Data entries:

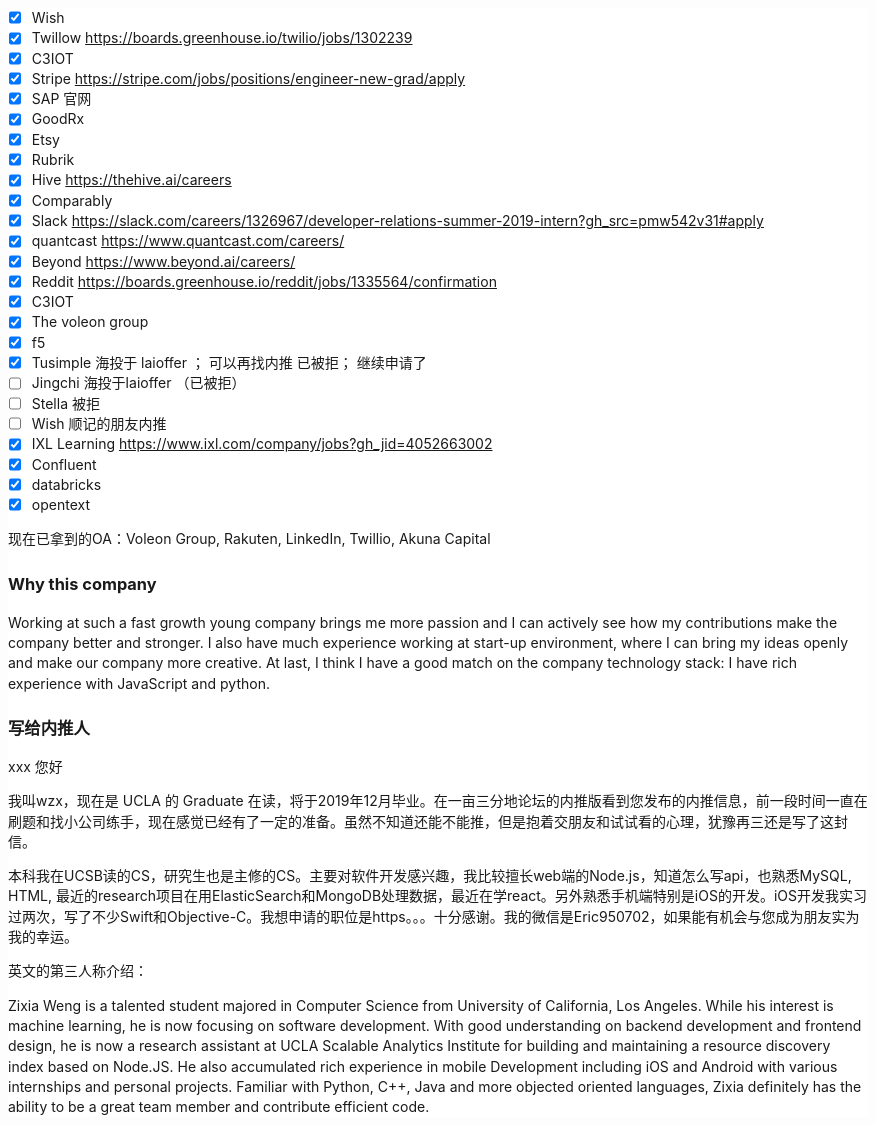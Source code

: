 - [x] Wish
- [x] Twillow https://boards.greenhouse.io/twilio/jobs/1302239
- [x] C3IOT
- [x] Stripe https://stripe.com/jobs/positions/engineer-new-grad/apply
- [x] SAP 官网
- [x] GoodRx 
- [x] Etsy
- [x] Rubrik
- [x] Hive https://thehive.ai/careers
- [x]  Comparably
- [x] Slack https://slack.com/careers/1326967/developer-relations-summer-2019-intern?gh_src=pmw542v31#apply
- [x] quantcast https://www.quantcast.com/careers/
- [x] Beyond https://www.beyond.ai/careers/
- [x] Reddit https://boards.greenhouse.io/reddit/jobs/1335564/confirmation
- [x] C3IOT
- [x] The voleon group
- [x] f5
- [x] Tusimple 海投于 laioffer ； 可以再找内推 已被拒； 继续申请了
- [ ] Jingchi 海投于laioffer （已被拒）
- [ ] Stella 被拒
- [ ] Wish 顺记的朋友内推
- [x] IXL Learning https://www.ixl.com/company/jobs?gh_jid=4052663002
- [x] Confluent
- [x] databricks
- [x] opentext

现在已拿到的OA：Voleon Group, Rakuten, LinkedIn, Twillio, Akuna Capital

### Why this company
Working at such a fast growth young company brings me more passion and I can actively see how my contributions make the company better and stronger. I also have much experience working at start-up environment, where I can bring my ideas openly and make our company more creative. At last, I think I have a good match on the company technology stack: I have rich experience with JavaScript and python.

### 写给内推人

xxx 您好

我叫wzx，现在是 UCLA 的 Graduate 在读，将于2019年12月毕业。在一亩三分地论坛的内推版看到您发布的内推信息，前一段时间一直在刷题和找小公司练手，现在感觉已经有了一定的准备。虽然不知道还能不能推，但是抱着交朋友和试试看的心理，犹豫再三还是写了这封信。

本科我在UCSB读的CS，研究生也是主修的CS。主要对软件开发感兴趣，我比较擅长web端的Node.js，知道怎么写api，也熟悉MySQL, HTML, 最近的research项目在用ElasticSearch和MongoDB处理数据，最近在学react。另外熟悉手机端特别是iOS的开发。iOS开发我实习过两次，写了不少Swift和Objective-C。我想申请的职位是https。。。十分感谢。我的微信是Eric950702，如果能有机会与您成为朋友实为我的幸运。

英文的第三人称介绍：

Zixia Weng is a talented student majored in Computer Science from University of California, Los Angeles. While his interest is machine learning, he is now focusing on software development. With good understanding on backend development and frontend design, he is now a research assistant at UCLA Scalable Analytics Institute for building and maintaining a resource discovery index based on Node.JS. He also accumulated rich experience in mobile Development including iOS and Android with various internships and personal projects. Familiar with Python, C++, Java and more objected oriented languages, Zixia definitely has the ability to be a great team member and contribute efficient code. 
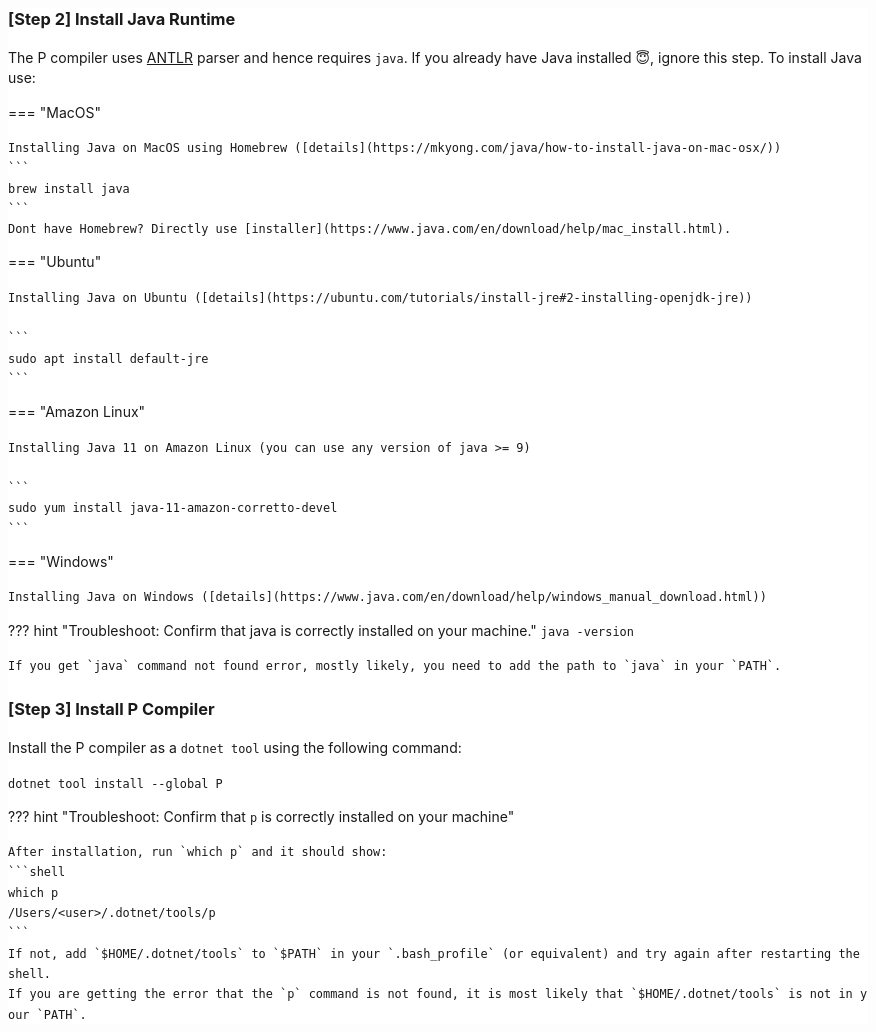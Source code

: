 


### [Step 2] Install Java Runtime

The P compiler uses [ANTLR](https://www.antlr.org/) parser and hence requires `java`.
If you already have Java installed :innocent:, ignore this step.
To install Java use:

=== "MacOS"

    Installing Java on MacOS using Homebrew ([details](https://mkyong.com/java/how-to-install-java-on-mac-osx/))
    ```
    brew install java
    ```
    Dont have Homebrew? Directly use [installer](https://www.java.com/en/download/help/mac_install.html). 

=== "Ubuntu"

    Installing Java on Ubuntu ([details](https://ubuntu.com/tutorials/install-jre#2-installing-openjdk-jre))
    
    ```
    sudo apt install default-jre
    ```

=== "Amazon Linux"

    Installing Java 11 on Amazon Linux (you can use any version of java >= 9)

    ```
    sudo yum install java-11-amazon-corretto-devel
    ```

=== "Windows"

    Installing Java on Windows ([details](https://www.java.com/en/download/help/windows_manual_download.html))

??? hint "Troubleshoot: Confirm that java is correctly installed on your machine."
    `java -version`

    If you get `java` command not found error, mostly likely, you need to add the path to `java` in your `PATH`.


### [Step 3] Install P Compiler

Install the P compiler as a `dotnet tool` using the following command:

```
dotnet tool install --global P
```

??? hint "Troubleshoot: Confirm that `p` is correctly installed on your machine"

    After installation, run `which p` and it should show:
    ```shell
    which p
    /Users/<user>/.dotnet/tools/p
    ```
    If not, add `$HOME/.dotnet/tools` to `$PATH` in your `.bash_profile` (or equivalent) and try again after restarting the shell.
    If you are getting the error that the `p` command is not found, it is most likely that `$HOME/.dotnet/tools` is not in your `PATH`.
---
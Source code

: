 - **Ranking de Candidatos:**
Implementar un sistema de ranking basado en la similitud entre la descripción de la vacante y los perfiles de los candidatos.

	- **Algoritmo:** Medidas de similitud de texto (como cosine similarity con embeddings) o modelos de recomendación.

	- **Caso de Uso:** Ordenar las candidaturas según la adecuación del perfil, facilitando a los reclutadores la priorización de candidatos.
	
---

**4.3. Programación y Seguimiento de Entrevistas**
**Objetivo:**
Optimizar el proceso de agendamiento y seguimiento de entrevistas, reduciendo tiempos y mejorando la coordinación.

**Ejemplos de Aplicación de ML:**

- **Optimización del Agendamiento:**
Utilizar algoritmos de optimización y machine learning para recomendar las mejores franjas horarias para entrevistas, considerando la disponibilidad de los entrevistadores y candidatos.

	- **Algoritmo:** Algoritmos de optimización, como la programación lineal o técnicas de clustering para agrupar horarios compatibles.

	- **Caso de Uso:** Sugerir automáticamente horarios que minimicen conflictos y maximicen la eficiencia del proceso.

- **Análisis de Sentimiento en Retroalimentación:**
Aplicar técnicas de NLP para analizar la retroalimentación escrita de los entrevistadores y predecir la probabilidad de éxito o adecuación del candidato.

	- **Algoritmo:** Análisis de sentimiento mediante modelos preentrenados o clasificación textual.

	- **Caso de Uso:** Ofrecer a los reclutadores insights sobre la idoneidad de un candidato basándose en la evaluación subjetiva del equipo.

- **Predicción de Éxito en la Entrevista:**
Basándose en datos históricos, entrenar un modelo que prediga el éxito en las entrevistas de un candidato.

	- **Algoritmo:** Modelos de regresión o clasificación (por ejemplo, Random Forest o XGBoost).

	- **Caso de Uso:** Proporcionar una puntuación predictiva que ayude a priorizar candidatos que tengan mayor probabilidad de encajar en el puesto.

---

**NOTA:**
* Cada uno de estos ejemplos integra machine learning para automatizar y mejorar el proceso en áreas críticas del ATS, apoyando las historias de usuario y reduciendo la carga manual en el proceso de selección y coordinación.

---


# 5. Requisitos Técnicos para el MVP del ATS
==
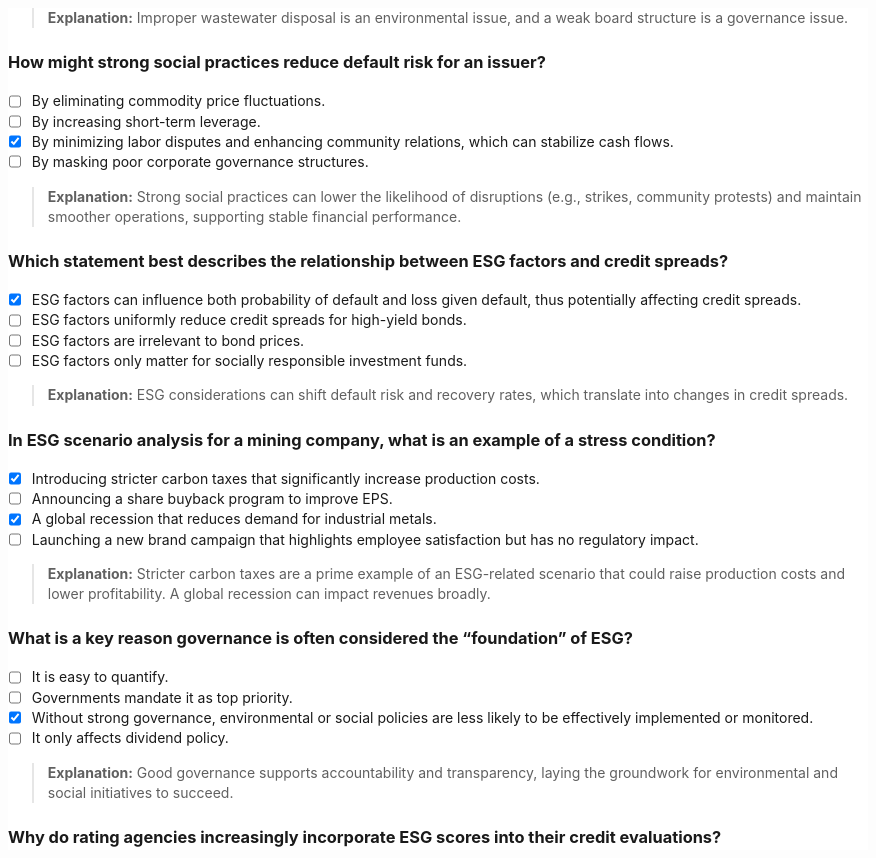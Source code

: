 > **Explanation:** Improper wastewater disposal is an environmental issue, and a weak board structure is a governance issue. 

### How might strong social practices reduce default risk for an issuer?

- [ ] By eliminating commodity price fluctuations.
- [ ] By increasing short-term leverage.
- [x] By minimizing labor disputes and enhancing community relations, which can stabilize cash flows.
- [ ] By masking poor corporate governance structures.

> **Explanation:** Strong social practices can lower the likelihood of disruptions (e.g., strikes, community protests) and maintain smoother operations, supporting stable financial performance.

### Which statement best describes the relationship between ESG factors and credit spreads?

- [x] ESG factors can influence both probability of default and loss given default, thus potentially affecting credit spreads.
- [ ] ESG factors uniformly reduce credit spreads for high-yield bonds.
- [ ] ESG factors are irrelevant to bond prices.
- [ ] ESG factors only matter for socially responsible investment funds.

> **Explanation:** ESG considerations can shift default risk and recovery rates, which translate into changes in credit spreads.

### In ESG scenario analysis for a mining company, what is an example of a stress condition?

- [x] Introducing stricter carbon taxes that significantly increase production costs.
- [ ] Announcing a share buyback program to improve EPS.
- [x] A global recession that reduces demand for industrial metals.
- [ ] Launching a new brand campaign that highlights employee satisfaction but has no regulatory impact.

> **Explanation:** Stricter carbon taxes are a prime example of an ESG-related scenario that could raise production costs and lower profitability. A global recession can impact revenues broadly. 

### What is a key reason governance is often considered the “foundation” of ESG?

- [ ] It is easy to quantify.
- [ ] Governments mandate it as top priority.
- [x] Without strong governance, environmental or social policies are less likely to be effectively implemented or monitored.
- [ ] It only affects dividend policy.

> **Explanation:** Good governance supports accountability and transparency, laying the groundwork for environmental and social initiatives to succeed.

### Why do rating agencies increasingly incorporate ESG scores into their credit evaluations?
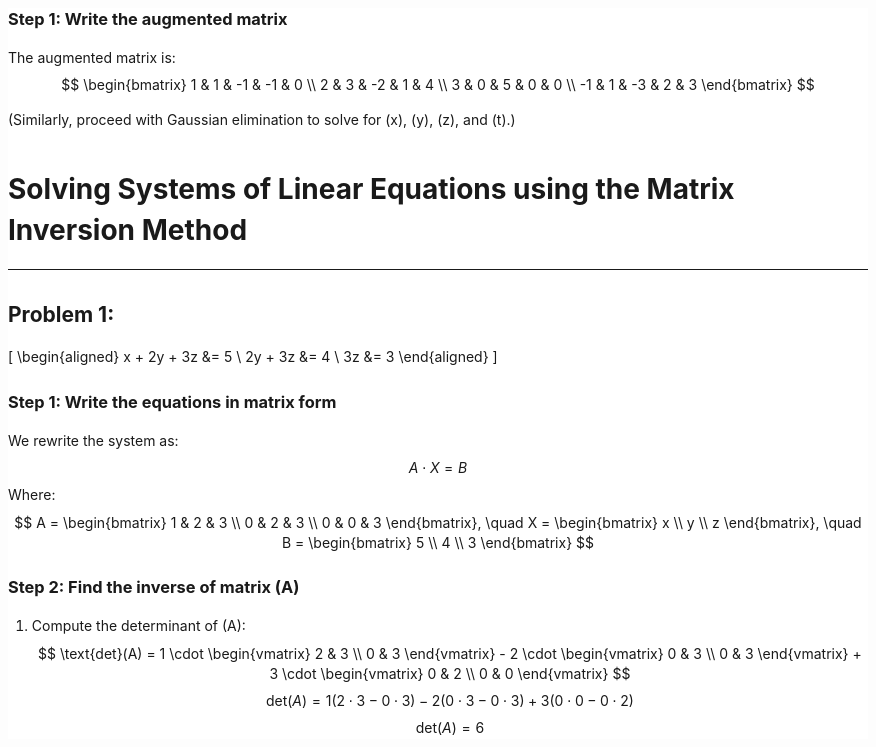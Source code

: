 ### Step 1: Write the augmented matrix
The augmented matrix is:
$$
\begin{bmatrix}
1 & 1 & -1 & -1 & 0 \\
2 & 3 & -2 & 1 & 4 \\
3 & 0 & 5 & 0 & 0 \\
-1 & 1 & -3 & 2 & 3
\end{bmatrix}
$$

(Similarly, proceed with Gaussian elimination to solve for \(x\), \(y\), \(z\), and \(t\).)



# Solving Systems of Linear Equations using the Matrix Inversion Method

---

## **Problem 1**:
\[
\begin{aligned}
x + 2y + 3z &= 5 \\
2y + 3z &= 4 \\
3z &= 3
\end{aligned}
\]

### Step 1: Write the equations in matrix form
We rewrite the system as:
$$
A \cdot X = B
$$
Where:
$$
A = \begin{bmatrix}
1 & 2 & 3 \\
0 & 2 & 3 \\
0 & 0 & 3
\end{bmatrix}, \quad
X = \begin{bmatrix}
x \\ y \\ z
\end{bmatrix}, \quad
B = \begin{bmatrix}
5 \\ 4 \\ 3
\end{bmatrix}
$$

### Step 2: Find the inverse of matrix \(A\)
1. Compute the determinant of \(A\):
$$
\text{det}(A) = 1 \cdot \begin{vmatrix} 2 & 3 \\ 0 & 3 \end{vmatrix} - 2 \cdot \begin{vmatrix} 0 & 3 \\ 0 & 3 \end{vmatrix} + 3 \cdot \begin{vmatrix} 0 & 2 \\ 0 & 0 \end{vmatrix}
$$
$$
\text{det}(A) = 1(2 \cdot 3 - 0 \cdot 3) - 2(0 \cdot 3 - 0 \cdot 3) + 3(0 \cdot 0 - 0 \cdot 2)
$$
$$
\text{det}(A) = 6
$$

Task to complete: Using the records above, copy word for word the line with "- **Algoritmo:** Algoritmos", the line with "- **Análisis de", and every line between them.

Task output:
	- **Algoritmo:** Algoritmos de optimización, como la programación lineal o técnicas de clustering para agrupar horarios compatibles.

	- **Caso de Uso:** Sugerir automáticamente horarios que minimicen conflictos y maximicen la eficiencia del proceso.

- **Análisis de Sentimiento en Retroalimentación:**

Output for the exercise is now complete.